Assim perfilaram as duas equipes diante de exatos 10.893 pagantes no Castelão, no dia 21 de dezembro: o Moto entrou a campo com Samuel; Bassi, Hamilton, Irineu e Cabrera; Zé Carlos, Lutércio e Antônio Carlos; Evandro, Zé Roberto e Cardosinho; o Maranhão, do treinador Eliéser Ramos, perfilou com Juca Baleia; Mendes, Vavá, Gonzaga e Ferreti; Tataco, Meinha e Riba; Valter, Bacabal e Hélio Rocha. Apesar dos desfalques, o Moto soube encarar com mais disposição e tirar proveito dos maqueanos, principalmente da fragilidade da sua improvisada defesa. Zé Roberto, aos 24 minutos de jogo, abriu o marcado, após boa arrancada de Evandro pela ponta direita, que tocou para Antônio Carlos cruzar para o artilheiro, livre, dominar e chutar sem chances para defesa de Juca Baleia. Na etapa final, o Papão diminuiu o ritmo e atuou no contra-ataque. E foi assim que nasceu o segundo gol, aos 8 minutos: Zé Roberto, em retribuição ao lance do primeiro gol, driblou o zagueiro Gonzaga, foi à linha de fundo e cruzou na medida para Antônio Carlos, de cabeça, fechar a conta. O Maranhão ainda desperdiçou uma cobrança de pênalti. Não era mesmo o dia do MAC, o campeonato já estava nas mãos do Moto Club.

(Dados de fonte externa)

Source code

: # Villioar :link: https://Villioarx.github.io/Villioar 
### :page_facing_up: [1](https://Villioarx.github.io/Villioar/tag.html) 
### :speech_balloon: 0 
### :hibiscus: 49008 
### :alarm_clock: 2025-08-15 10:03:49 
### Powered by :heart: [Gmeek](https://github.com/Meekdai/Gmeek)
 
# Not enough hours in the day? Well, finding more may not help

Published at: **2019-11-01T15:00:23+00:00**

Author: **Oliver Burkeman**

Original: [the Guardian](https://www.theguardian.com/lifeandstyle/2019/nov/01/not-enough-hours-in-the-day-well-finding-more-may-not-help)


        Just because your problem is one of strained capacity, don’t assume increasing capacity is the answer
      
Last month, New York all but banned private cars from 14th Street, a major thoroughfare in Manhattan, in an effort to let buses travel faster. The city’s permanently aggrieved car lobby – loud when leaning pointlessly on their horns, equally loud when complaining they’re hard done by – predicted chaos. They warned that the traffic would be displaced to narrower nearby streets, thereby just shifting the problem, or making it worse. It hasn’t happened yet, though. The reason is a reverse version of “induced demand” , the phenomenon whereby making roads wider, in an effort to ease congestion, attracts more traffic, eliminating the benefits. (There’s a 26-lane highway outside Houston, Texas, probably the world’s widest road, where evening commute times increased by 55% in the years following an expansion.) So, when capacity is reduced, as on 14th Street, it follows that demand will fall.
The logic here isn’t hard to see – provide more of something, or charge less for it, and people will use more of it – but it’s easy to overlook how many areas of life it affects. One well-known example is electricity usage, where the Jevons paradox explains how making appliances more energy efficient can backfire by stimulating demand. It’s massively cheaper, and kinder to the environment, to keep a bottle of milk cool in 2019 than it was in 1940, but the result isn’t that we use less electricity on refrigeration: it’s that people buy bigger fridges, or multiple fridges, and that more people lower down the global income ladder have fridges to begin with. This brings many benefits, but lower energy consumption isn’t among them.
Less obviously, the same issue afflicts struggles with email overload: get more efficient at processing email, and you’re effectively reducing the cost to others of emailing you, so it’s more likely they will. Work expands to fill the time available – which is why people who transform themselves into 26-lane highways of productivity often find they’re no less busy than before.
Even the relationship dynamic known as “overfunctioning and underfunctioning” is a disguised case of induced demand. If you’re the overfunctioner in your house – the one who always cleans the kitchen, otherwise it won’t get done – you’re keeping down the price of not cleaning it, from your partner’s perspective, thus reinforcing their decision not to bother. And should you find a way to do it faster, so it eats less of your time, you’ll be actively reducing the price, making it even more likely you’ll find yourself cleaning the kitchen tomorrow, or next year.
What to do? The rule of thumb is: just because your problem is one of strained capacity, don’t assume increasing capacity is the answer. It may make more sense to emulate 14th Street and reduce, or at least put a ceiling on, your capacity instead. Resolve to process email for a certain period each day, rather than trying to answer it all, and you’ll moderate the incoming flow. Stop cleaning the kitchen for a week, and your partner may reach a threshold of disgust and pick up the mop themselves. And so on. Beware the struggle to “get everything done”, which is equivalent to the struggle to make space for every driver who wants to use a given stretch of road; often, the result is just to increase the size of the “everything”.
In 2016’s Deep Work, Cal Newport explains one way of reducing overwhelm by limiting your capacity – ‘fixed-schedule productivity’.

E esse não seria o único título ‘garfado’ na década de 1980. Na decisão do título de 1987, o pesadelo voltou a se repetir, desta vez de forma ainda mais vergonhosa. Na partida decisiva da fase final do estadual, Sampaio e Maranhão entraram a campo com as seguintes formações: os bolivianos, treinado por Paraíba, perfilaram com Jorge; Luís Carlos, Rosclin, Ademilton e Ivanildo; Zé Carlos, Beato e Dias Pereira; China, César e Marco Antônio; o MAC, do técnico Garrinchinha, mandou a campo Juca Baleia; Serginho, João Luís, Eduardo e Neto; Batista, Tica e Daniel; Neco, Bacabal e Chiquinho.
Diante de mais de 11 mil torcedores, o Maranhão foi descaradamente prejudicado com três legítimos gols do centroavante Bacabal, mal anulados pelo bandeirinha. Três! O juiz Jackson da Silveira encerrou a partida quando o jogador atleticano Daniel estava coma bola dominada na área e pronto para chutar a gol. O Sampaio Corrêa jogava pelo empate para conquistar a taça e, curiosamente, a partida terminou em 0 a 0. Após o apito final, enquanto os jogadores bolivianos comemoravam o tetra, os atleticanos correram para cima do juiz, jogando as camisas em cima do árbitro.
No ano seguinte, na decisão de 1988, novamente bolivianos e atleticanos se enfrentaram. Empatados em número de pontos, as duas equipes se enfrentaram na última rodada, valendo o troféu daquele ano. A Bolívia do treinador José Dutra mandou a campo Luís Sérgio; Luís Carlos, Paulo Cesar, Ivanildo e Chiquinho; Zé Carlos, Orlando e Raimundinho; Ismael, Zé Cláudio e Marco Antônio; o Maranhão de Eliéser Ramos foi escalado com Juca Baleia; Alípio, Uberaba, Eduardo e Elzo; Tica, Neco e Nazário; Valter, Bacabal e Chiquinho. Escandalosamente, o árbitro paulista Romualdo Arppi Filho assinalou um pênalti em cima de Raimundinho Lopes, que visivelmente pulou, sendo que o goleiro Juca Baleia sequer havia tocado no meia motense. Pênalti convertido e novamente Sampaio Corrêa campeão.